## About this task
Please find all lines in the data that hold the string "fileManager" and copy them.

::::::::

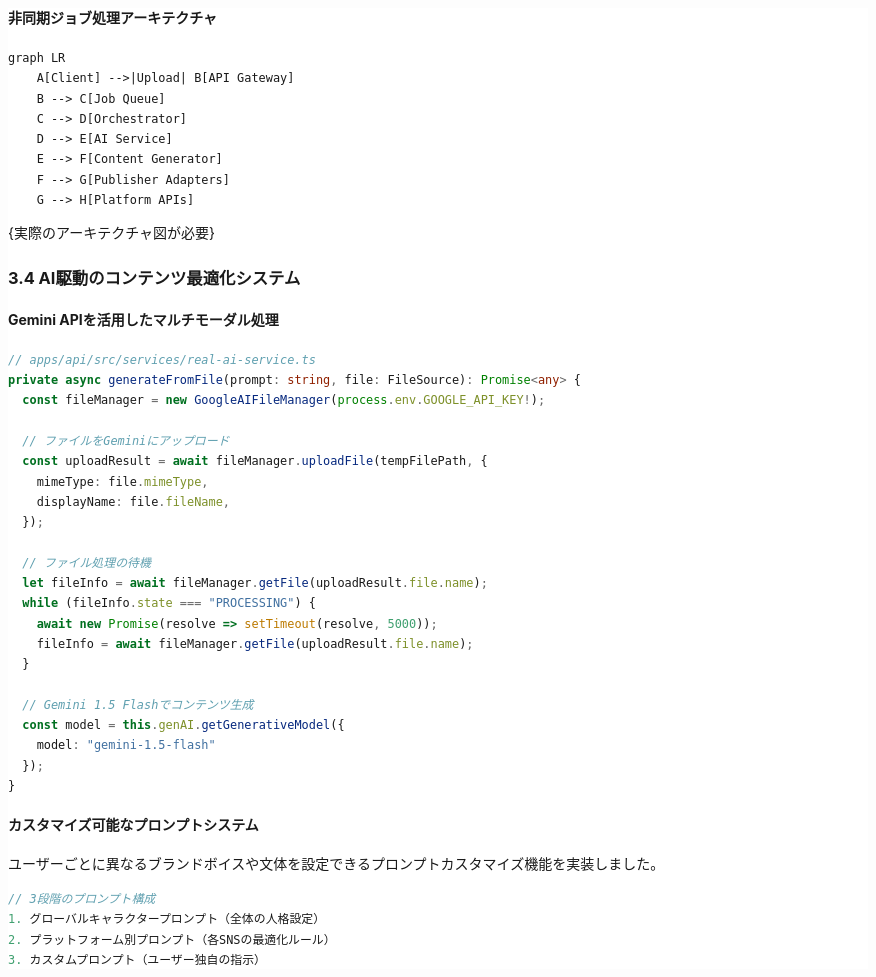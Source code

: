 #### 非同期ジョブ処理アーキテクチャ

```mermaid
graph LR
    A[Client] -->|Upload| B[API Gateway]
    B --> C[Job Queue]
    C --> D[Orchestrator]
    D --> E[AI Service]
    E --> F[Content Generator]
    F --> G[Publisher Adapters]
    G --> H[Platform APIs]
```

{実際のアーキテクチャ図が必要}

### 3.4 AI駆動のコンテンツ最適化システム

#### Gemini APIを活用したマルチモーダル処理

```typescript
// apps/api/src/services/real-ai-service.ts
private async generateFromFile(prompt: string, file: FileSource): Promise<any> {
  const fileManager = new GoogleAIFileManager(process.env.GOOGLE_API_KEY!);

  // ファイルをGeminiにアップロード
  const uploadResult = await fileManager.uploadFile(tempFilePath, {
    mimeType: file.mimeType,
    displayName: file.fileName,
  });

  // ファイル処理の待機
  let fileInfo = await fileManager.getFile(uploadResult.file.name);
  while (fileInfo.state === "PROCESSING") {
    await new Promise(resolve => setTimeout(resolve, 5000));
    fileInfo = await fileManager.getFile(uploadResult.file.name);
  }

  // Gemini 1.5 Flashでコンテンツ生成
  const model = this.genAI.getGenerativeModel({
    model: "gemini-1.5-flash"
  });
}
```

#### カスタマイズ可能なプロンプトシステム

ユーザーごとに異なるブランドボイスや文体を設定できるプロンプトカスタマイズ機能を実装しました。

```typescript
// 3段階のプロンプト構成
1. グローバルキャラクタープロンプト（全体の人格設定）
2. プラットフォーム別プロンプト（各SNSの最適化ルール）
3. カスタムプロンプト（ユーザー独自の指示）
```
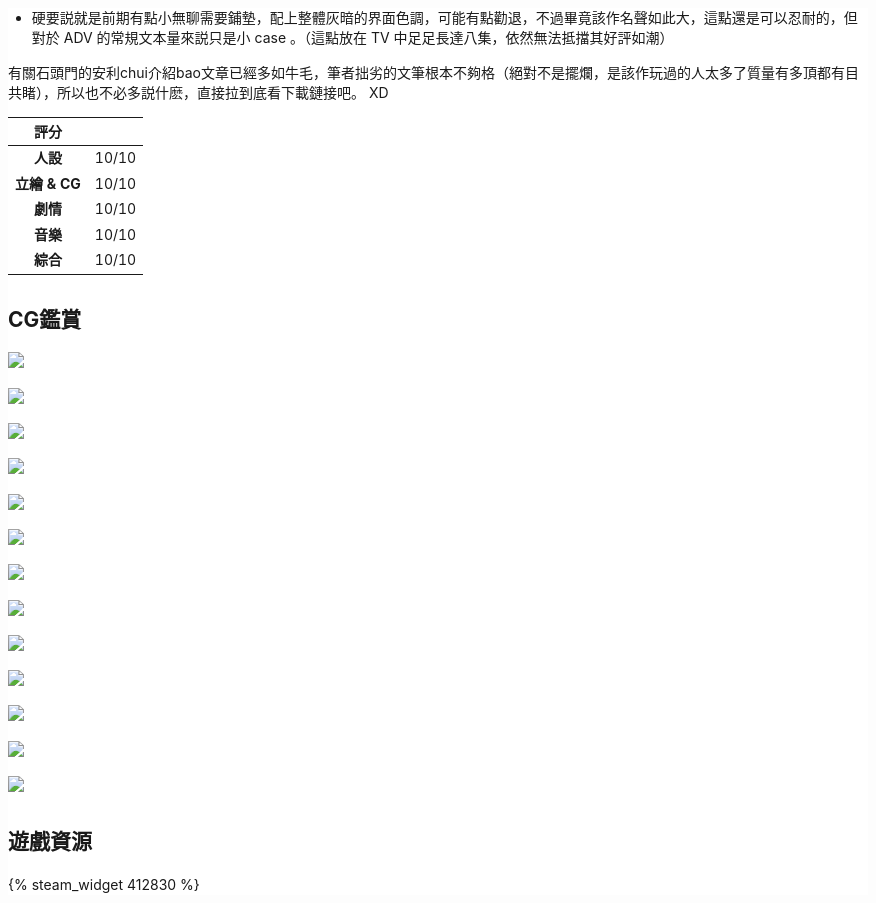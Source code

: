 * 硬要説就是前期有點小無聊需要鋪墊，配上整體灰暗的界面色調，可能有點勸退，不過畢竟該作名聲如此大，這點還是可以忍耐的，但對於 ADV 的常規文本量來説只是小 case 。（這點放在 TV 中足足長達八集，依然無法抵擋其好評如潮）

有關石頭門的安利chui介紹bao文章已經多如牛毛，筆者拙劣的文筆根本不夠格（絕對不是擺爛，是該作玩過的人太多了質量有多頂都有目共睹），所以也不必多説什麽，直接拉到底看下載鏈接吧。 XD

| 評分        |      |
|:---------:|:----- |
| **人設**    | 10/10 |
| **立繪 & CG** | 10/10 |
| **劇情**    | 10/10 |
| **音樂**    | 10/10 |
| **綜合**    | 10/10 |



## CG鑑賞

![](../image/SG/04.webp)

![](../image/SG/05.webp)

![](../image/SG/06.webp)

![](../image/SG/07.webp)

![](../image/SG/08.webp)

![](../image/SG/09.webp)

![](../image/SG/10.webp)

![](../image/SG/11.webp)

![](../image/SG/12.webp)

![](../image/SG/13.webp)

![](../image/SG/14.webp)

![](../image/SG/15.webp)

![](../image/SG/16.webp)

## 遊戲資源

{% steam_widget 412830 %}
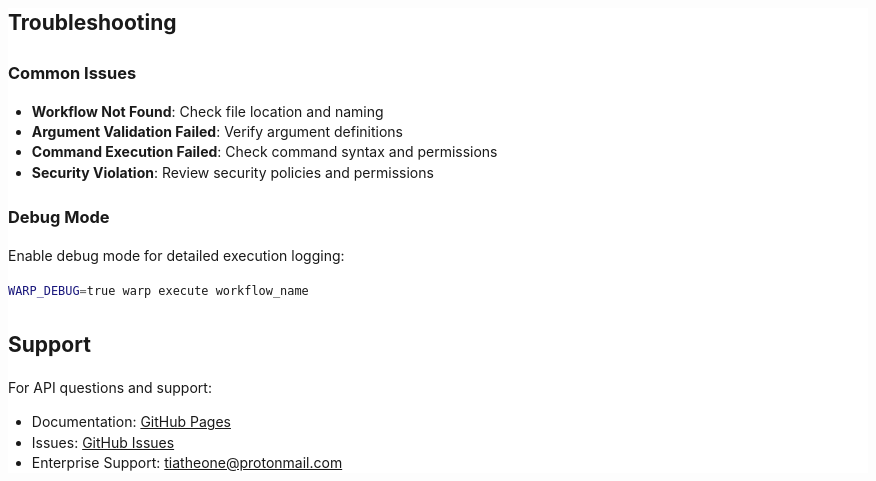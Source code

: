 ## Troubleshooting

### Common Issues
- **Workflow Not Found**: Check file location and naming
- **Argument Validation Failed**: Verify argument definitions
- **Command Execution Failed**: Check command syntax and permissions
- **Security Violation**: Review security policies and permissions

### Debug Mode
Enable debug mode for detailed execution logging:
```bash
WARP_DEBUG=true warp execute workflow_name
```

## Support

For API questions and support:
- Documentation: [GitHub Pages](https://tiation.github.io/tiation-terminal-workflows/)
- Issues: [GitHub Issues](https://github.com/tiation/tiation-terminal-workflows/issues)
- Enterprise Support: [tiatheone@protonmail.com](mailto:tiatheone@protonmail.com)
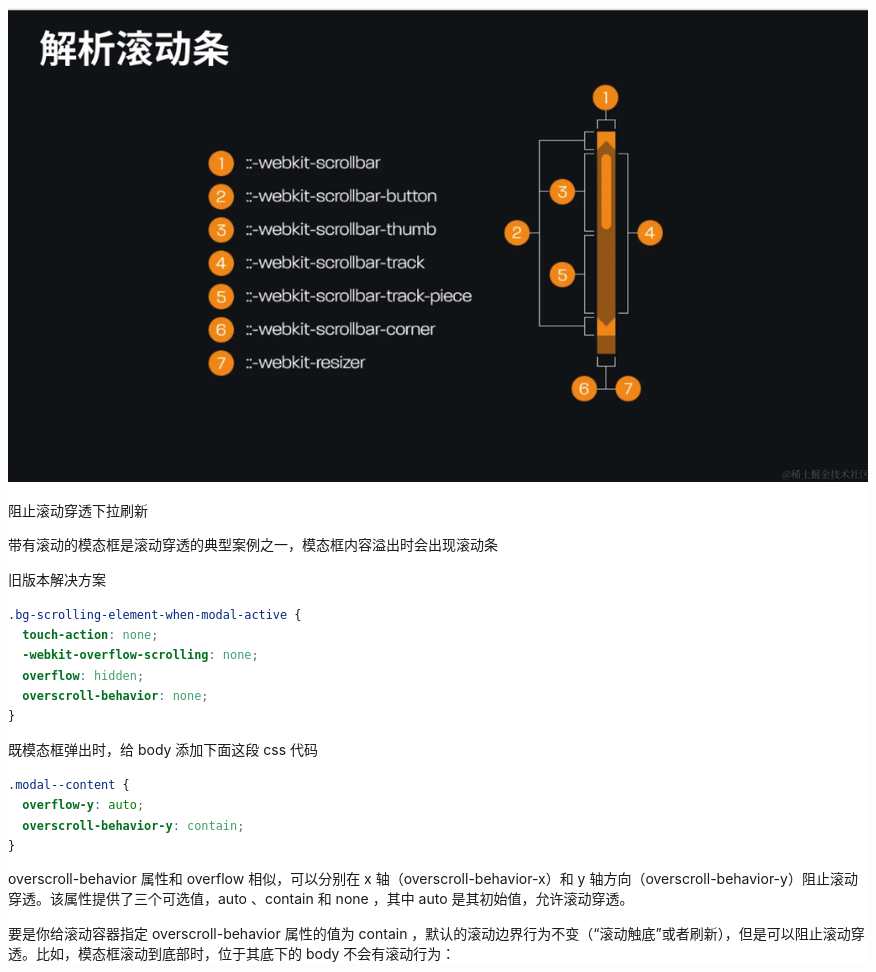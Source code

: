 ![滚动条](image-2.png)

阻止滚动穿透下拉刷新

带有滚动的模态框是滚动穿透的典型案例之一，模态框内容溢出时会出现滚动条

旧版本解决方案

```css
.bg-scrolling-element-when-modal-active {
  touch-action: none;
  -webkit-overflow-scrolling: none;
  overflow: hidden;
  overscroll-behavior: none;
}
```

既模态框弹出时，给 body 添加下面这段 css 代码

```css
.modal--content {
  overflow-y: auto;
  overscroll-behavior-y: contain;
}
```

overscroll-behavior 属性和 overflow 相似，可以分别在 x 轴（overscroll-behavior-x）和 y 轴方向（overscroll-behavior-y）阻止滚动穿透。该属性提供了三个可选值，auto 、contain 和 none ，其中 auto 是其初始值，允许滚动穿透。

要是你给滚动容器指定 overscroll-behavior 属性的值为 contain ，默认的滚动边界行为不变（“滚动触底”或者刷新），但是可以阻止滚动穿透。比如，模态框滚动到底部时，位于其底下的 body 不会有滚动行为：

::::::::

## Answer below
  const fileManager = new GoogleAIFileManager(process.env.GOOGLE_API_KEY!);
  const uploadResult = await fileManager.uploadFile(tempFilePath, {
  let fileInfo = await fileManager.getFile(uploadResult.file.name);
    fileInfo = await fileManager.getFile(uploadResult.file.name);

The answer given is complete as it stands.